Diante desse quadro venho desenvolvendo uma série de observações e, como ando bastante entusiasmado com a formulação delas, divido-as com o competente eleitorado que, por certo, me ajudará, passando-me as pesquisas que tenha a respeito.

Observe que:

  1. Em geral o receptor não ouve o que o outro fala: ele ouve o que o outro não está dizendo.
  2. O receptor não ouve o que o outro fala: ele ouve o que quer ouvir.
  3. O receptor não ouve o que o outro fala: ele ouve o que já escutara antes e coloca o que o outro está falando naquilo que se acostumou a ouvir.
  4. O receptor não ouve o que o outro fala: ele ouve o que imagina que o outro ia falar.
  5. Numa discussão, em geral, os discutidores não ouvem o que o outro está falando: eles ouvem quase que só o que estão pensando para dizer em seguida.
  6. O receptor não ouve o que o outro fala: ouve o que gostaria ou de ouvir ou que o outro dissesse.
  7. A pessoa não ouve o que a outra fala: ela apenas ouve o que está sentindo.
  8. A pessoa não ouve o que a outra fala: ela ouve o que já pensava a respeito daquilo que a outra está falando.
  9. A pessoa não ouve o que a outra está falando: ela retira da fala da outra apenas as partes que tenham a ver com ela e a emocionem, agradem ou molestem.
  10. A pessoa não ouve o que a outra está falando: ouve o que confirme ou rejeite o seu próprio pensamento.
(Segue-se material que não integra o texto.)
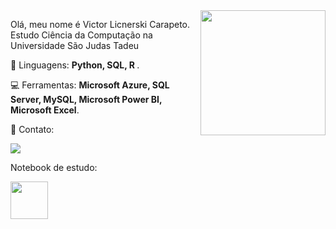 <img src="https://user-images.githubusercontent.com/61326775/225127328-29ed64da-f2bf-4cf7-99e7-368d87dc3b14.gif" min-width="200px" max-width="200px" width="200px" align="right"/>
<p align="left">
Olá, meu nome é Victor Licnerski Carapeto.<br>
Estudo Ciência da Computação na Universidade São Judas Tadeu 
</p>

<p align="left">
 🚀 Linguagens: <strong>Python, SQL, R </strong>.
</p>

<p align="left">
  💻 Ferramentas: <strong>Microsoft Azure, SQL Server, MySQL, Microsoft Power BI, Microsoft Excel</strong>.
</p>

<p align="left">
  💼 Contato: <br>
</p>

<p align="left">
  <a href="https://www.linkedin.com/in/victorlicnerskicarapeto/" alt="Linkedin">
  <img src="https://img.shields.io/badge/-Linkedin-0e76a8?style=flat-square&logo=Linkedin&logoColor=white&link=www.linkedin.com/in/brenoabdala" /></a>
</p>

<p align="left">
  Notebook de estudo: <br>
</p>

<p align="left">
  <a href="https://colab.research.google.com/drive/188NitI9Tiyy-_UUsyasOgl9OMTv0n1Q6?authuser=2#scrollTo=W9l0Pc9VsjbX" alt="Google Colab">
  <img src="https://user-images.githubusercontent.com/61326775/228035711-f883ba58-4ef7-470b-9886-bb2c6026a879.PNG" width="60px" /></a>
</p>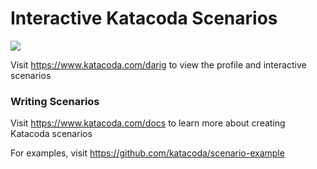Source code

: # Interactive Katacoda Scenarios

[![](http://shields.katacoda.com/katacoda/darig/count.svg)](https://www.katacoda.com/darig "Get your profile on Katacoda.com")

Visit https://www.katacoda.com/darig to view the profile and interactive scenarios

### Writing Scenarios
Visit https://www.katacoda.com/docs to learn more about creating Katacoda scenarios

For examples, visit https://github.com/katacoda/scenario-example
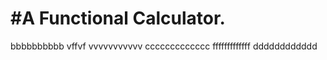 <h1>#A Functional Calculator.</h1> bbbbbbbbbb
vffvf
vvvvvvvvvvv
ccccccccccccc
fffffffffffff
dddddddddddd
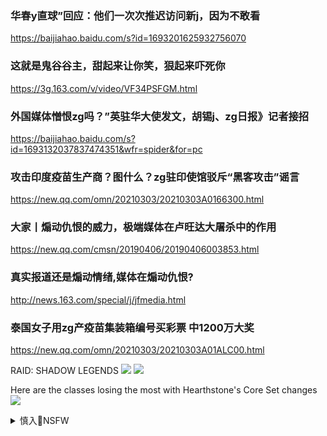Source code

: ### 华春y直球”回应：他们一次次推迟访问新j，因为不敢看
https://baijiahao.baidu.com/s?id=1693201625932756070

### 这就是鬼谷谷主，甜起来让你笑，狠起来吓死你
https://3g.163.com/v/video/VF34PSFGM.html

### 外国媒体憎恨zg吗？”英驻华大使发文，胡锡j、zg日报》记者接招
https://baijiahao.baidu.com/s?id=1693132037837474351&wfr=spider&for=pc

### 攻击印度疫苗生产商？图什么？zg驻印使馆驳斥“黑客攻击”谣言
https://new.qq.com/omn/20210303/20210303A0166300.html

### 大家丨煽动仇恨的威力，极端媒体在卢旺达大屠杀中的作用
https://new.qq.com/cmsn/20190406/20190406003853.html

### 真实报道还是煽动情绪,媒体在煽动仇恨?
http://news.163.com/special/j/jfmedia.html

### 泰国女子用zg产疫苗集装箱编号买彩票 中1200万大奖
https://new.qq.com/omn/20210303/20210303A01ALC00.html

RAID: SHADOW LEGENDS
![](https://cdn-production-gamedrops.operacdn.com/media/images/home-hero--raid-shadow-legends2x.width-1266.jpg)
![](https://cdn-production-gamedrops.operacdn.com/media/images/gd__main-hero-bg--raid2x.de76e3c61.2e16d0ba.fill-850x400_QO9O6BU.jpg)

Here are the classes losing the most with Hearthstone's Core Set changes
![](https://cdn.mos.cms.futurecdn.net/aDQMLrDzG6LJpJhiM7BvdZ-970-80.jpg)

<details><summary>慎入🔞NSFW</summary>

Not Safe For Work
<img src="https://upload.wikimedia.org/wikipedia/commons/thumb/d/d3/Biohazard_Symbol_Specification.png/210px-Biohazard_Symbol_Specification.png">

<details><summary><b>风险自理Use At Your Own Risk🈲</summary>

### g丸y茎大锻炼器枪蛋按摩物理拉伸粗y具手动训练情趣品007魔环
https://item.taobao.com/item.htm?id=594608152003

![](https://gd3.alicdn.com/imgextra/i2/2336470232/TB2Sh7WhSXlpuFjy0FeXXcJbFXa_!!2336470232.jpg)

![](https://gd3.alicdn.com/imgextra/i3/2336470232/TB2lpYqfrtlpuFjSspfXXXLUpXa_!!2336470232.jpg)

![](https://img.alicdn.com/imgextra/imgextra/i3/2336470232/TB2lpYqfrtlpuFjSspfXXXLUpXa_!!2336470232.jpg)


</details>
</details>

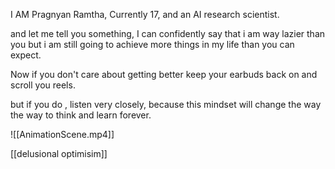 

I AM Pragnyan Ramtha, Currently 17, and an AI research scientist.

and let me tell you something, I can confidently say that i am way lazier than you but i am still going to achieve more things in my life than you can expect.   

Now if you don't care about getting better keep your earbuds back on and scroll you reels. 

but if you do , listen very closely, because this mindset will change the way the way to think and learn forever.

![[AnimationScene.mp4]]  


[[delusional optimisim]]
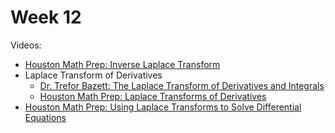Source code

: # Week 12

Videos:
- [Houston Math Prep: Inverse Laplace Transform](https://www.youtube.com/watch?v=IWmQLG1AYko)
- Laplace Transform of Derivatives
    - [Dr. Trefor Bazett: The Laplace Transform of Derivatives and Integrals](https://www.youtube.com/watch?v=zfhyeXbb0d4)
    - [Houston Math Prep: Laplace Transforms of Derivatives](https://www.youtube.com/watch?v=lEwfeY_yxEA)
- [Houston Math Prep: Using Laplace Transforms to Solve Differential Equations](https://www.youtube.com/watch?v=FBl6XSTaS7k)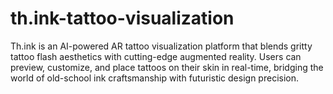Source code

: # th.ink-tattoo-visualization
Th.ink is an AI-powered AR tattoo visualization platform that blends gritty tattoo flash aesthetics with cutting-edge augmented reality. Users can preview, customize, and place tattoos on their skin in real-time, bridging the world of old-school ink craftsmanship with futuristic design precision.
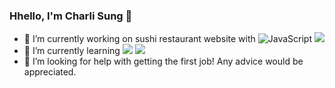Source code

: ### Hhello, I'm Charli Sung 👋

- 🔭 I’m currently working on sushi restaurant website with <img alt="JavaScript" src="https://img.shields.io/badge/javascript%20-%23323330.svg?&style=for-the-badge&logo=javascript&logoColor=%23F7DF1E"/> <img src="https://img.shields.io/badge/react%20-%2320232a.svg?&style=for-the-badge&logo=react&logoColor=%2361DAFB"/>
- 🌱 I’m currently learning <img src="https://img.shields.io/badge/redux%20-%23593d88.svg?&style=for-the-badge&logo=redux&logoColor=white"/> <img src="https://img.shields.io/badge/firebase%20-%23039BE5.svg?&style=for-the-badge&logo=firebase"/>
- 🤔 I’m looking for help with getting the first job! Any advice would be appreciated.
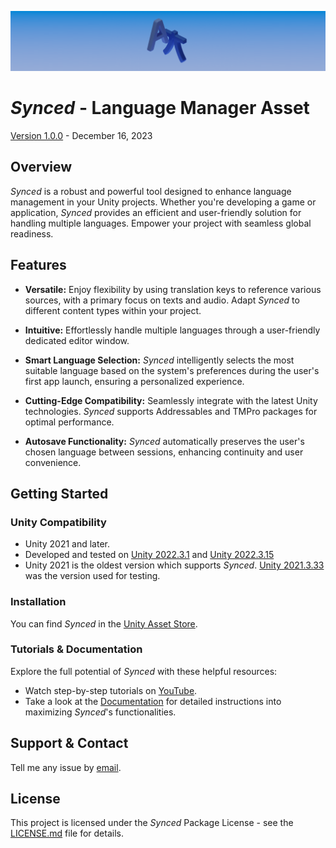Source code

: ![](Images/header.png)

# *Synced* - Language Manager Asset
[Version 1.0.0](CHANGELOG.md/#version-100-december-6-2023) - December 16, 2023
## Overview

*Synced* is a robust and powerful tool designed to enhance language management in your Unity projects. Whether you're developing a game or application, *Synced* provides an efficient and user-friendly solution for handling multiple languages. Empower your project with seamless global readiness.

## Features
- **Versatile:** Enjoy flexibility by using translation keys to reference various sources, with a primary focus on texts and audio. Adapt *Synced* to different content types within your project.

- **Intuitive:** Effortlessly handle multiple languages through a user-friendly dedicated editor window.

- **Smart Language Selection:** *Synced* intelligently selects the most suitable language based on the system's preferences during the user's first app launch, ensuring a personalized experience.

- **Cutting-Edge Compatibility:** Seamlessly integrate with the latest Unity technologies. *Synced* supports Addressables and TMPro packages for optimal performance.

- **Autosave Functionality:** *Synced* automatically preserves the user's chosen language between sessions, enhancing continuity and user convenience.


## Getting Started

### Unity Compatibility
  - Unity 2021 and later.
  - Developed and tested on [Unity 2022.3.1](https://unity.com/releases/editor/whats-new/2022.3.1) and [Unity 2022.3.15](https://unity.com/releases/editor/whats-new/2022.3.15)
  - Unity 2021 is the oldest version which supports *Synced*. [Unity 2021.3.33](https://unity.com/releases/editor/whats-new/2021.3.33) was the version used for testing.

### Installation

You can find *Synced* in the [Unity Asset Store](https://assetstore.unity.com/packages/slug/270973).

### Tutorials & Documentation

Explore the full potential of *Synced* with these helpful resources:

- Watch step-by-step tutorials on [YouTube](https://www.youtube.com/channel/UCqL8fmZMYqVtwaCwMofG94g).
- Take a look at the [Documentation](DOCUMENTATION.md) for detailed instructions into maximizing *Synced*'s functionalities.


## Support & Contact

Tell me any issue by [email](mailto:oscar30gt@gmail.com).

## License

This project is licensed under the *Synced* Package License - see the [LICENSE.md](LICENSE.md) file for details.
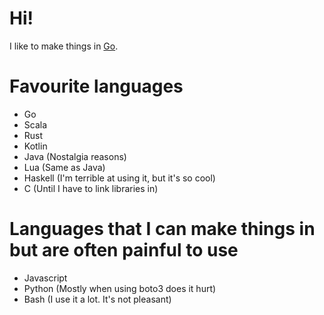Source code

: # Hi!

I like to make things in [Go](https://golang.org).

# Favourite languages
 
 - Go
 - Scala
 - Rust
 - Kotlin
 - Java (Nostalgia reasons)
 - Lua (Same as Java)
 - Haskell (I'm terrible at using it, but it's so cool)
 - C (Until I have to link libraries in)

# Languages that I can make things in but are often painful to use

 - Javascript
 - Python (Mostly when using boto3 does it hurt)
 - Bash (I use it a lot. It's not pleasant)
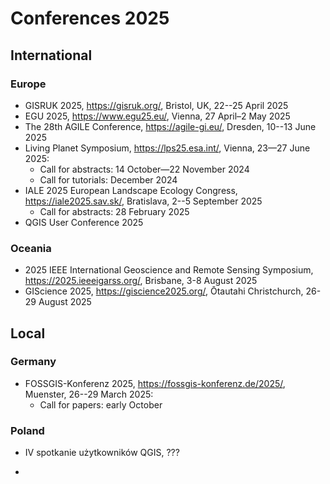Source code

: # Conferences 2025

## International

### Europe

  - GISRUK 2025, https://gisruk.org/, Bristol, UK, 22--25 April 2025
  - EGU 2025, https://www.egu25.eu/, Vienna, 27 April–2 May 2025
  - The 28th AGILE Conference, https://agile-gi.eu/, Dresden, 10--13 June 2025
  - Living Planet Symposium, https://lps25.esa.int/, Vienna, 23—27 June 2025:
    - Call for abstracts: 14 October—22 November 2024
    - Call for tutorials: December 2024
  - IALE 2025 European Landscape Ecology Congress, https://iale2025.sav.sk/, Bratislava, 2--5 September 2025
    - Call for abstracts: 28 February 2025
  - QGIS User Conference 2025
 
### Oceania

  - 2025 IEEE International Geoscience and Remote Sensing Symposium, https://2025.ieeeigarss.org/, Brisbane, 3-8 August 2025
  - GIScience 2025, https://giscience2025.org/, Ōtautahi Christchurch, 26-29 August 2025

## Local

### Germany

  - FOSSGIS-Konferenz 2025, https://fossgis-konferenz.de/2025/, Muenster, 26--29 March 2025:
    - Call for papers: early October

### Poland

  - IV spotkanie użytkowników QGIS, ???











 - 
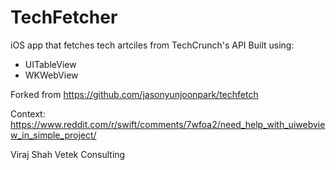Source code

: # TechFetcher

iOS app that fetches tech artciles from TechCrunch's API 
Built using:
- UITableView
- WKWebView


Forked from https://github.com/jasonyunjoonpark/techfetch

Context:
https://www.reddit.com/r/swift/comments/7wfoa2/need_help_with_uiwebview_in_simple_project/



Viraj Shah
Vetek Consulting
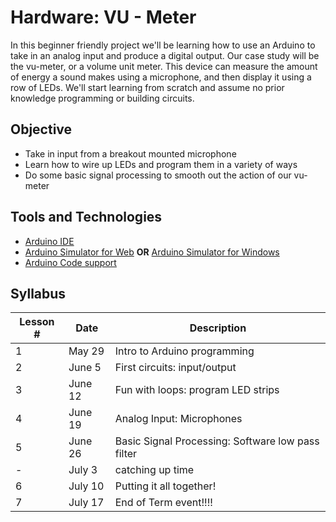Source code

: # Hardware: VU - Meter

In this beginner friendly project we'll be learning how to use an Arduino to take in an analog input and produce a digital output. Our case study will be the vu-meter, or a volume unit meter. This device can measure the amount of energy a sound makes using a microphone, and then display it using a row of LEDs. We'll start learning from scratch and assume no prior knowledge programming or building circuits.

## Objective

* Take in input from a breakout mounted microphone
* Learn how to wire up LEDs and program them in a variety of ways
* Do some basic signal processing to smooth out the action of our vu-meter

## Tools and Technologies
* [Arduino IDE](https://www.arduino.cc/en/Main/Software)
* [Arduino Simulator for Web](https://www.tinkercad.com/circuits)
**OR**
[Arduino Simulator for Windows](https://www.sites.google.com/site/unoardusim/services)
* [Arduino Code support](https://www.arduino.cc/en/Tutorial/BuiltInExamples)

## Syllabus
| Lesson # | Date          | Description                                           |
| -------- | ------------- | ------------------------------------------------------|
| 1        | May 29        | Intro to Arduino programming |
| 2        | June 5         | First circuits: input/output |
| 3        | June 12        | Fun with loops: program LED strips  |
| 4        | June 19        | Analog Input: Microphones |
| 5        | June 26        | Basic Signal Processing: Software low pass filter  |
| -        | July 3         | catching up time |
| 6        | July 10        | Putting it all together! |
| 7        | July 17        | End of Term event!!!!  |
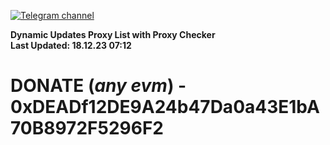 [![Telegram channel](https://img.shields.io/endpoint?url=https://runkit.io/damiankrawczyk/telegram-badge/branches/master?url=https://t.me/n4z4v0d)](https://t.me/n4z4v0d) 

**Dynamic Updates Proxy List with Proxy Checker**  
**Last Updated: 18.12.23 07:12**

# DONATE (_any evm_) - 0xDEADf12DE9A24b47Da0a43E1bA70B8972F5296F2
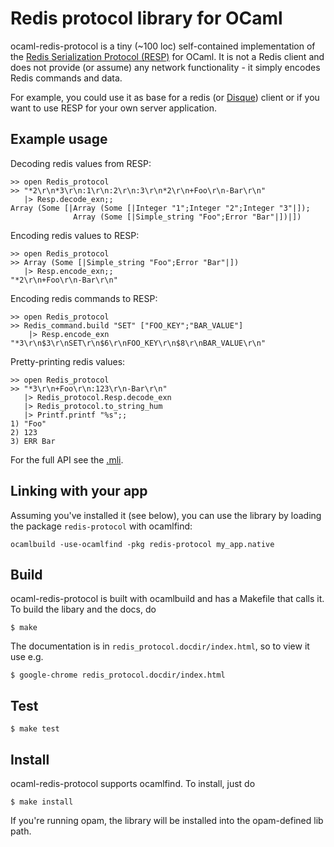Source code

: # Redis protocol library for OCaml

ocaml-redis-protocol is a tiny (~100 loc) self-contained implementation of the [Redis Serialization Protocol (RESP)](http://redis.io/topics/protocol) for OCaml. It is not a Redis client and does not provide (or assume) any network functionality - it simply encodes Redis commands and data.

For example, you could use it as base for a redis (or [Disque](https://github.com/antirez/disque)) client or if you want to use RESP for your own server application.

## Example usage

Decoding redis values from RESP:

    >> open Redis_protocol
    >> "*2\r\n*3\r\n:1\r\n:2\r\n:3\r\n*2\r\n+Foo\r\n-Bar\r\n"
       |> Resp.decode_exn;;
    Array (Some [|Array (Some [|Integer "1";Integer "2";Integer "3"|]);
                  Array (Some [|Simple_string "Foo";Error "Bar"|])|])

Encoding redis values to RESP:

    >> open Redis_protocol
    >> Array (Some [|Simple_string "Foo";Error "Bar"|])
       |> Resp.encode_exn;;
    "*2\r\n+Foo\r\n-Bar\r\n"

Encoding redis commands to RESP:

    >> open Redis_protocol
    >> Redis_command.build "SET" ["FOO_KEY";"BAR_VALUE"]
        |> Resp.encode_exn
    "*3\r\n$3\r\nSET\r\n$6\r\nFOO_KEY\r\n$8\r\nBAR_VALUE\r\n"

Pretty-printing redis values:

    >> open Redis_protocol
    >> "*3\r\n+Foo\r\n:123\r\n-Bar\r\n"
       |> Redis_protocol.Resp.decode_exn
       |> Redis_protocol.to_string_hum
       |> Printf.printf "%s";;
    1) "Foo"
    2) 123
    3) ERR Bar

For the full API see the [.mli](https://github.com/sgreben/ocaml-redis-protocol/blob/master/src/redis_protocol.mli).

## Linking with your app

Assuming you've installed it (see below), you can use the library by loading the package `redis-protocol` with ocamlfind:

    ocamlbuild -use-ocamlfind -pkg redis-protocol my_app.native


## Build

ocaml-redis-protocol is built with ocamlbuild and has a Makefile that calls it. To build the libary and the docs, do

    $ make

The documentation is in `redis_protocol.docdir/index.html`, so to view it use e.g.

    $ google-chrome redis_protocol.docdir/index.html

## Test

    $ make test

## Install

ocaml-redis-protocol supports ocamlfind. To install, just do

    $ make install

If you're running opam, the library will be installed into the opam-defined lib path.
Vale dizer, ela transforma o que a outra está falando em objeto de concordância ou discordância.
  11. A pessoa não ouve o que a outra está falando: ouve o que possa se adaptar ao impulso do amor, raiva ou ódio que já sentia pela outra.
  12. A pessoa não ouve o que a outra fala: ouve da fala dela apenas aqueles pontos que possam fazer sentido para as ideias e pontos de vista que, no momento, a estejam influenciando ou tocando mais diretamente.

Esses doze pontos mostram como é raro e difícil conversar. Como é raro e difícil se comunicar! O que há, em geral, ou são monólogos simultâneos trocados à guisa de conversa, ou são monólogos paralelos, à guisa de diálogo. O próprio diálogo pode haver sem que necessariamente haja comunicação.

Pode até haver um conhecimento a dois, sem que, necessariamente, haja comunicação. Esta só se dá quando ambos os pólos escutam-se, não, é claro, no sentido material de “escutar”, mas no sentido de procurar compreender, em sua extensão e profundidade, o que o outro está dizendo.

Escutar, portanto, é muito raro. É necessário limpar a mente de todos os ruídos e interferências do próprio pensamento durante a fala alheia.

Escutar implica numa entrega ao outro, numa diluição nele. Daí a dificuldade de algumas pessoas efetivamente escutarem. O hábito de pensar, avaliar, julgar e analisar tudo interfere como um ruído na plena recepção daquilo que o outro está falando.

Outros elementos atrapalham a plena audiência e perturbam o ato de escutar. Um deles é o mecanismo de defesa. Há pessoas que se defendem de escutar o que as outras estão dizendo, por verdadeiro pavor inconsciente de se perderem de si mesmas.

Elas precisam “não escutar” porque “não escutando” livram-se da retificação dos próprios pontos de vista, da aceitação de realidades diferentes das próprias, de verdades idem e assim por diante. Livram-se do novo, que é saúde, mas as apavora. Não escutar é, pois, um sólido mecanismo de defesa.

Escutar é um grande desafio. Desafio de abertura interior; de impulso na direção do próximo, de comunhão com ele, de aceitação dele como é e como pensa. Escutar é proeza. Escutar é raridade. Escutar é ato de sabedoria. Depois que a pessoa aprende a escutar, ela passa a fazer descobertas incríveis escondidas ou patentes em tudo aquilo que os outros estão dizendo a propósito de falar.